Thursday, April 5, 2012
Title: What Would Google Do?
Author: Jeff Jarvis
Genre: Social Media, Marketing
Page Count: 426 pages
Publish Date: January 27, 2009
Book Type: Owned Hardback
Picture from Goodreads
My Review: Throughout “WWGD?”, Jarvis made some excellent points. Relationship building between a brand and a customer online makes sense. Now, one bad comment can spread throughout the Internet very quickly. Taking the time to respond could save the situation from escalating even more. The correlation between link building and networking also makes sense. If someone is creating good content, it is likely other people will link back to a particular article. That link will create a network and ultimately build relationships.
It also makes sense for a company to want to be searchable. If they are not easily found, a reader can probably find the information elsewhere. It is pretty brilliant for a company to ask their customers exactly what they want. The customers know what they want, so a business might as well take those ideas into consideration.
In the section where Jarvis discusses what each industry would look like if they were controlled by Google, some good and some questionable points were made. Jarvis is not saying that Google should run all of these companies, he is just pondering what a world would be like if companies used Google’s methods to operate each industry. Many of the ideas, if not a bit idealistic, seem possible. However, to claim that public relations professionals and lawyers are hopeless seems, well, a bit hopeless. He believes they can never be transparent, and perhaps he is right. However, with the Internet, it could possibly happen.
One of the best aspects of “WWGD?” was the stories. Jarvis is an excellent storyteller and the stories break up the book from being strictly academic. They brought in a human element. At times, the content could get a bit repetitive, but sometimes it takes a message being repeated a few times before a reader can retain that information. He also invited readers to continue the discussion on his blog at Buzzmachine.com, which is good considering technology is always changing.

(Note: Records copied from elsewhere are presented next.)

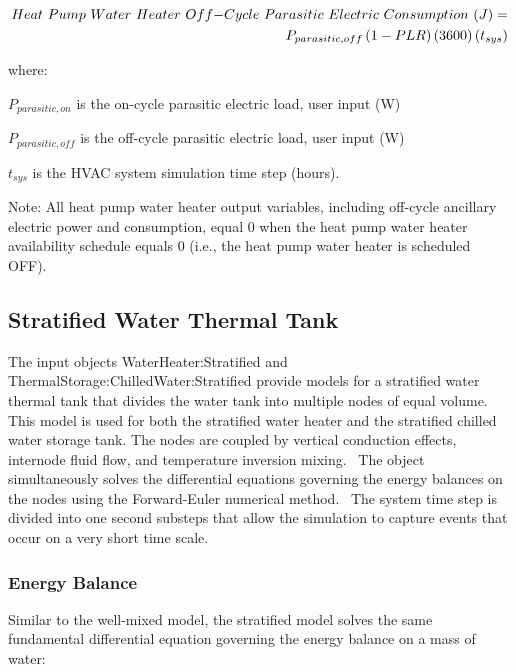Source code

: \begin{equation}
\begin{split}
Heat~Pump~Water~Heater~Off{\rm{ - }}Cycle~Parasitic~Electric~Consumption~(J) = \\{P_{parasitic,off}}\left( {1 - PLR} \right)\left( {3600} \right)\left( {{t_{sys}}} \right)
\end{split}
\end{equation}

where:

\({P_{parasitic,on}}\) is the on-cycle parasitic electric load, user input (W)

\({P_{parasitic,off}}\) is the off-cycle parasitic electric load, user input (W)

\({t_{sys}}\) is the HVAC system simulation time step (hours).

Note: All heat pump water heater output variables, including off-cycle ancillary electric power and consumption, equal 0 when the heat pump water heater availability schedule equals 0 (i.e., the heat pump water heater is scheduled OFF).

\subsection{Stratified Water Thermal Tank}\label{stratified-water-thermal-tank}

The input objects WaterHeater:Stratified and ThermalStorage:ChilledWater:Stratified provide models for a stratified water thermal tank that divides the water tank into multiple nodes of equal volume.~ This model is used for both the stratified water heater and the stratified chilled water storage tank. The nodes are coupled by vertical conduction effects, internode fluid flow, and temperature inversion mixing.~ The object simultaneously solves the differential equations governing the energy balances on the nodes using the Forward-Euler numerical method.~ The system time step is divided into one second substeps that allow the simulation to capture events that occur on a very short time scale.

\subsubsection{Energy Balance}\label{energy-balance-1}

Similar to the well-mixed model, the stratified model solves the same fundamental differential equation governing the energy balance on a mass of water:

Overall, “WWGD?” was a well thought out book that was easy to read. It probably would work best with people high school age and higher. A basic understanding of social media and the internet is necessary to fully appreciate “WWGD?”. A complete novice would most likely be a bit lost with some of the terms and phrases used throughout the book. The main takeaway is for companies to join conversations online and develop relationships with their customers. Ultimately, Jarvis really just wants businesses to focus on the customers instead of themselves.